- **ACTIVITY**
Go through the entries and write each one out again unchanged.

- **RECORDED DATA**

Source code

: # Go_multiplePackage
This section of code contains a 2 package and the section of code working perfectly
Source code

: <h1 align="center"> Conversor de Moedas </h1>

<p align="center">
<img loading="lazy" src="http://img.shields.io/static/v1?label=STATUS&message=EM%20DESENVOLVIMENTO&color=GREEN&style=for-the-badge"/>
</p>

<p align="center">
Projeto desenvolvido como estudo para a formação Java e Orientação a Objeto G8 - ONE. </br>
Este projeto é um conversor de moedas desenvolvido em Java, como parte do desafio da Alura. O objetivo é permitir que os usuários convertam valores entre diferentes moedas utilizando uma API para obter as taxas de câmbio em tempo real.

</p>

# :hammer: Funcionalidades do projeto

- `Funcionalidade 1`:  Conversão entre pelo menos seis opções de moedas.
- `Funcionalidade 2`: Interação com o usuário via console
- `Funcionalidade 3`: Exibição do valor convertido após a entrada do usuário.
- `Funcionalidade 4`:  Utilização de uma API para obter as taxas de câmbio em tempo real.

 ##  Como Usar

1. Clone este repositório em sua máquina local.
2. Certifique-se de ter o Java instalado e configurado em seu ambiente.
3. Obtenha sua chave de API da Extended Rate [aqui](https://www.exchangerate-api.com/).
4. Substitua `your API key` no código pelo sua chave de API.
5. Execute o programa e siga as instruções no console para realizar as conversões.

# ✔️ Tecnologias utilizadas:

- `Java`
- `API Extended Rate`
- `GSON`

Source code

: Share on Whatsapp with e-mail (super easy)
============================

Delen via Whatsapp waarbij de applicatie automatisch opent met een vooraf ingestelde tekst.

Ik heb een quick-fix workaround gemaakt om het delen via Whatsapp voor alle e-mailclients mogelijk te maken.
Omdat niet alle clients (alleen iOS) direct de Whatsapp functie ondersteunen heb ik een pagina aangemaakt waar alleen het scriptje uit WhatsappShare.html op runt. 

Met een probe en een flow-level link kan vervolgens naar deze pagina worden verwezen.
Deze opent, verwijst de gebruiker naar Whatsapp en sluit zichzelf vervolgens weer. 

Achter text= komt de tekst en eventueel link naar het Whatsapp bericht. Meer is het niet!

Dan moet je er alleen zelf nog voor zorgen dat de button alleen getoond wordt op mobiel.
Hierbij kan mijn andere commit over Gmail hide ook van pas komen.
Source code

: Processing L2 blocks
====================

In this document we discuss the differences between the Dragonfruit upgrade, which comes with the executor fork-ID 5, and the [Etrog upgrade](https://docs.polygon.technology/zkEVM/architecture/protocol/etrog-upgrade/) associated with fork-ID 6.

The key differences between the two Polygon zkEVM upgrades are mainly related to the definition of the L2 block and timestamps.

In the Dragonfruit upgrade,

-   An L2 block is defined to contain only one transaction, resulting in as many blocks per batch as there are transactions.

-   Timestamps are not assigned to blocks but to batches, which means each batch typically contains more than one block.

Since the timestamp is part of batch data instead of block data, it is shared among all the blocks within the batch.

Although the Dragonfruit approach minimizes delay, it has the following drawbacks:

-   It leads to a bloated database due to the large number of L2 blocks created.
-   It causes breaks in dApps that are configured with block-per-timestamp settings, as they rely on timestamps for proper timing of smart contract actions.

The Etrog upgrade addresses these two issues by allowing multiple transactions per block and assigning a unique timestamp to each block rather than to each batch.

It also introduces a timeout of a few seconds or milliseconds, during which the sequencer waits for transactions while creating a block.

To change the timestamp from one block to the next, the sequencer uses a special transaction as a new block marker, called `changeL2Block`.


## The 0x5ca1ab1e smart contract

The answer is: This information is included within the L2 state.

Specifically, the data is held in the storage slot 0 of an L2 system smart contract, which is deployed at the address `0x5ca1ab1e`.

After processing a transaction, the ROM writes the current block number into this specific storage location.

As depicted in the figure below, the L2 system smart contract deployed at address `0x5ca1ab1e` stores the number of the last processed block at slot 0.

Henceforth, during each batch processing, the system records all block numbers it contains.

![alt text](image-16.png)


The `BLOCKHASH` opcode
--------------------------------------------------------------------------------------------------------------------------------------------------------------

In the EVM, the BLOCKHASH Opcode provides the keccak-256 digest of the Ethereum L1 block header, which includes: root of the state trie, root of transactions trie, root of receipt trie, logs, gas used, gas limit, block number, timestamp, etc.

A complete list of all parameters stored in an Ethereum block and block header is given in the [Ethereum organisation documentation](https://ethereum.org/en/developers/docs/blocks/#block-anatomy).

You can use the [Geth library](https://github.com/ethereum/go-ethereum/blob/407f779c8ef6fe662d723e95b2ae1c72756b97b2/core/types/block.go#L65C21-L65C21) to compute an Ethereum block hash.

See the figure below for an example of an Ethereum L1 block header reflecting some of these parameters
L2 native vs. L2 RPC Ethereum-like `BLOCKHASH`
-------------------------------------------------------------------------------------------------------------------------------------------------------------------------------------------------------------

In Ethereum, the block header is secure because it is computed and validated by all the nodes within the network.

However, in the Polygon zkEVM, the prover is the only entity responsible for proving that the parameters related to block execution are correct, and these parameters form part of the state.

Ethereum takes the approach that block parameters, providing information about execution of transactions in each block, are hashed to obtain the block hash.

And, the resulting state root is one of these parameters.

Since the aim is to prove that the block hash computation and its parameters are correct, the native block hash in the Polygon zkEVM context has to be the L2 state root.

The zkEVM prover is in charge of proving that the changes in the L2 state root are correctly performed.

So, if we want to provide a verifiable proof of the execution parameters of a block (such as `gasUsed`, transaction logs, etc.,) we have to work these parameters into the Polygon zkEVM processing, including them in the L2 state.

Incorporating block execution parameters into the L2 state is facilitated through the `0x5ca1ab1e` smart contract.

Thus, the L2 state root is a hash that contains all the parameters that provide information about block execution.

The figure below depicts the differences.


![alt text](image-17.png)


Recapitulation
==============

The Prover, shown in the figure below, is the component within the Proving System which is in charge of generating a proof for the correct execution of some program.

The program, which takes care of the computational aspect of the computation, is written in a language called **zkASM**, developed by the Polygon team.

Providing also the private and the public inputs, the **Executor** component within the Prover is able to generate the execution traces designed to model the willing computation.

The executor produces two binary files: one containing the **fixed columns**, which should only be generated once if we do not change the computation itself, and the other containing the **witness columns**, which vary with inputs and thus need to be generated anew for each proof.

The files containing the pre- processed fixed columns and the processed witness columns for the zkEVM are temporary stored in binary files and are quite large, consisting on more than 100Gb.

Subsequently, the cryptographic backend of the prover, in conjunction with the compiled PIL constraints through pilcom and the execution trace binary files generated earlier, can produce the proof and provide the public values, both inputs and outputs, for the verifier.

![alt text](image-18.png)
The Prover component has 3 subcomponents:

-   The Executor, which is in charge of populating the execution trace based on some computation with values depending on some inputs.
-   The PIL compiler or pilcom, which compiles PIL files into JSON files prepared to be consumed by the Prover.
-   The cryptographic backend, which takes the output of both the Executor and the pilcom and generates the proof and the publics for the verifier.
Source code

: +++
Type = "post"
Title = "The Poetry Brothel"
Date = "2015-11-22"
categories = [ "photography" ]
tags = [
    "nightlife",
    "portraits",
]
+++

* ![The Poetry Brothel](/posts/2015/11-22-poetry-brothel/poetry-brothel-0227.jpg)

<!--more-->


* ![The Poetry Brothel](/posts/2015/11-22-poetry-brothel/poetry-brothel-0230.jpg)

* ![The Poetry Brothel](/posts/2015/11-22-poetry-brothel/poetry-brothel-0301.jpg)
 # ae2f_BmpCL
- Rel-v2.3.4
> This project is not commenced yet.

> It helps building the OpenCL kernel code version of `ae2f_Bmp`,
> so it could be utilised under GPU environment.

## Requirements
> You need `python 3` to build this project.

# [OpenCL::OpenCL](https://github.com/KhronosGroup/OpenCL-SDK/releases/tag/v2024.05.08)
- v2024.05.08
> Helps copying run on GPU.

- **OUTPUT FOR THIS EXERCISE**
Source code

: # Go_multiplePackage
This section of code contains a 2 package and the section of code working perfectly
Source code

: <h1 align="center"> Conversor de Moedas </h1>

<p align="center">
<img loading="lazy" src="http://img.shields.io/static/v1?label=STATUS&message=EM%20DESENVOLVIMENTO&color=GREEN&style=for-the-badge"/>
</p>

<p align="center">
Projeto desenvolvido como estudo para a formação Java e Orientação a Objeto G8 - ONE. </br>
Este projeto é um conversor de moedas desenvolvido em Java, como parte do desafio da Alura. O objetivo é permitir que os usuários convertam valores entre diferentes moedas utilizando uma API para obter as taxas de câmbio em tempo real.

</p>

# :hammer: Funcionalidades do projeto

- `Funcionalidade 1`:  Conversão entre pelo menos seis opções de moedas.
- `Funcionalidade 2`: Interação com o usuário via console
- `Funcionalidade 3`: Exibição do valor convertido após a entrada do usuário.
- `Funcionalidade 4`:  Utilização de uma API para obter as taxas de câmbio em tempo real.

 ##  Como Usar

1. Clone este repositório em sua máquina local.
2. Certifique-se de ter o Java instalado e configurado em seu ambiente.
3. Obtenha sua chave de API da Extended Rate [aqui](https://www.exchangerate-api.com/).
4. Substitua `your API key` no código pelo sua chave de API.
5. Execute o programa e siga as instruções no console para realizar as conversões.

# ✔️ Tecnologias utilizadas:

- `Java`
- `API Extended Rate`
- `GSON`

Source code

: Share on Whatsapp with e-mail (super easy)
============================

Delen via Whatsapp waarbij de applicatie automatisch opent met een vooraf ingestelde tekst.

Ik heb een quick-fix workaround gemaakt om het delen via Whatsapp voor alle e-mailclients mogelijk te maken.
Omdat niet alle clients (alleen iOS) direct de Whatsapp functie ondersteunen heb ik een pagina aangemaakt waar alleen het scriptje uit WhatsappShare.html op runt. 

Met een probe en een flow-level link kan vervolgens naar deze pagina worden verwezen.
Deze opent, verwijst de gebruiker naar Whatsapp en sluit zichzelf vervolgens weer. 

Achter text= komt de tekst en eventueel link naar het Whatsapp bericht. Meer is het niet!

Dan moet je er alleen zelf nog voor zorgen dat de button alleen getoond wordt op mobiel.
Hierbij kan mijn andere commit over Gmail hide ook van pas komen.
Source code

: Processing L2 blocks
====================

In this document we discuss the differences between the Dragonfruit upgrade, which comes with the executor fork-ID 5, and the [Etrog upgrade](https://docs.polygon.technology/zkEVM/architecture/protocol/etrog-upgrade/) associated with fork-ID 6.

The key differences between the two Polygon zkEVM upgrades are mainly related to the definition of the L2 block and timestamps.

In the Dragonfruit upgrade,

-   An L2 block is defined to contain only one transaction, resulting in as many blocks per batch as there are transactions.

-   Timestamps are not assigned to blocks but to batches, which means each batch typically contains more than one block.

Since the timestamp is part of batch data instead of block data, it is shared among all the blocks within the batch.

Although the Dragonfruit approach minimizes delay, it has the following drawbacks:

-   It leads to a bloated database due to the large number of L2 blocks created.
-   It causes breaks in dApps that are configured with block-per-timestamp settings, as they rely on timestamps for proper timing of smart contract actions.

The Etrog upgrade addresses these two issues by allowing multiple transactions per block and assigning a unique timestamp to each block rather than to each batch.

It also introduces a timeout of a few seconds or milliseconds, during which the sequencer waits for transactions while creating a block.

To change the timestamp from one block to the next, the sequencer uses a special transaction as a new block marker, called `changeL2Block`.


## The 0x5ca1ab1e smart contract

The answer is: This information is included within the L2 state.

Specifically, the data is held in the storage slot 0 of an L2 system smart contract, which is deployed at the address `0x5ca1ab1e`.

After processing a transaction, the ROM writes the current block number into this specific storage location.

As depicted in the figure below, the L2 system smart contract deployed at address `0x5ca1ab1e` stores the number of the last processed block at slot 0.

Henceforth, during each batch processing, the system records all block numbers it contains.

![alt text](image-16.png)


The `BLOCKHASH` opcode
--------------------------------------------------------------------------------------------------------------------------------------------------------------

In the EVM, the BLOCKHASH Opcode provides the keccak-256 digest of the Ethereum L1 block header, which includes: root of the state trie, root of transactions trie, root of receipt trie, logs, gas used, gas limit, block number, timestamp, etc.

A complete list of all parameters stored in an Ethereum block and block header is given in the [Ethereum organisation documentation](https://ethereum.org/en/developers/docs/blocks/#block-anatomy).

You can use the [Geth library](https://github.com/ethereum/go-ethereum/blob/407f779c8ef6fe662d723e95b2ae1c72756b97b2/core/types/block.go#L65C21-L65C21) to compute an Ethereum block hash.

See the figure below for an example of an Ethereum L1 block header reflecting some of these parameters
L2 native vs. L2 RPC Ethereum-like `BLOCKHASH`
-------------------------------------------------------------------------------------------------------------------------------------------------------------------------------------------------------------

In Ethereum, the block header is secure because it is computed and validated by all the nodes within the network.

However, in the Polygon zkEVM, the prover is the only entity responsible for proving that the parameters related to block execution are correct, and these parameters form part of the state.

Ethereum takes the approach that block parameters, providing information about execution of transactions in each block, are hashed to obtain the block hash.

And, the resulting state root is one of these parameters.

Since the aim is to prove that the block hash computation and its parameters are correct, the native block hash in the Polygon zkEVM context has to be the L2 state root.

The zkEVM prover is in charge of proving that the changes in the L2 state root are correctly performed.

So, if we want to provide a verifiable proof of the execution parameters of a block (such as `gasUsed`, transaction logs, etc.,) we have to work these parameters into the Polygon zkEVM processing, including them in the L2 state.

Incorporating block execution parameters into the L2 state is facilitated through the `0x5ca1ab1e` smart contract.

Thus, the L2 state root is a hash that contains all the parameters that provide information about block execution.

The figure below depicts the differences.


![alt text](image-17.png)


Recapitulation
==============

The Prover, shown in the figure below, is the component within the Proving System which is in charge of generating a proof for the correct execution of some program.

The program, which takes care of the computational aspect of the computation, is written in a language called **zkASM**, developed by the Polygon team.

Providing also the private and the public inputs, the **Executor** component within the Prover is able to generate the execution traces designed to model the willing computation.

The executor produces two binary files: one containing the **fixed columns**, which should only be generated once if we do not change the computation itself, and the other containing the **witness columns**, which vary with inputs and thus need to be generated anew for each proof.

The files containing the pre- processed fixed columns and the processed witness columns for the zkEVM are temporary stored in binary files and are quite large, consisting on more than 100Gb.

Subsequently, the cryptographic backend of the prover, in conjunction with the compiled PIL constraints through pilcom and the execution trace binary files generated earlier, can produce the proof and provide the public values, both inputs and outputs, for the verifier.

![alt text](image-18.png)
The Prover component has 3 subcomponents:

-   The Executor, which is in charge of populating the execution trace based on some computation with values depending on some inputs.
-   The PIL compiler or pilcom, which compiles PIL files into JSON files prepared to be consumed by the Prover.
-   The cryptographic backend, which takes the output of both the Executor and the pilcom and generates the proof and the publics for the verifier.
Source code

: +++
Type = "post"
Title = "The Poetry Brothel"
Date = "2015-11-22"
categories = [ "photography" ]
tags = [
    "nightlife",
    "portraits",
]
+++

* ![The Poetry Brothel](/posts/2015/11-22-poetry-brothel/poetry-brothel-0227.jpg)

<!--more-->


* ![The Poetry Brothel](/posts/2015/11-22-poetry-brothel/poetry-brothel-0230.jpg)

* ![The Poetry Brothel](/posts/2015/11-22-poetry-brothel/poetry-brothel-0301.jpg)
 # ae2f_BmpCL
- Rel-v2.3.4
> This project is not commenced yet.

> It helps building the OpenCL kernel code version of `ae2f_Bmp`,
> so it could be utilised under GPU environment.

## Requirements
> You need `python 3` to build this project.

# [OpenCL::OpenCL](https://github.com/KhronosGroup/OpenCL-SDK/releases/tag/v2024.05.08)
- v2024.05.08
> Helps copying run on GPU.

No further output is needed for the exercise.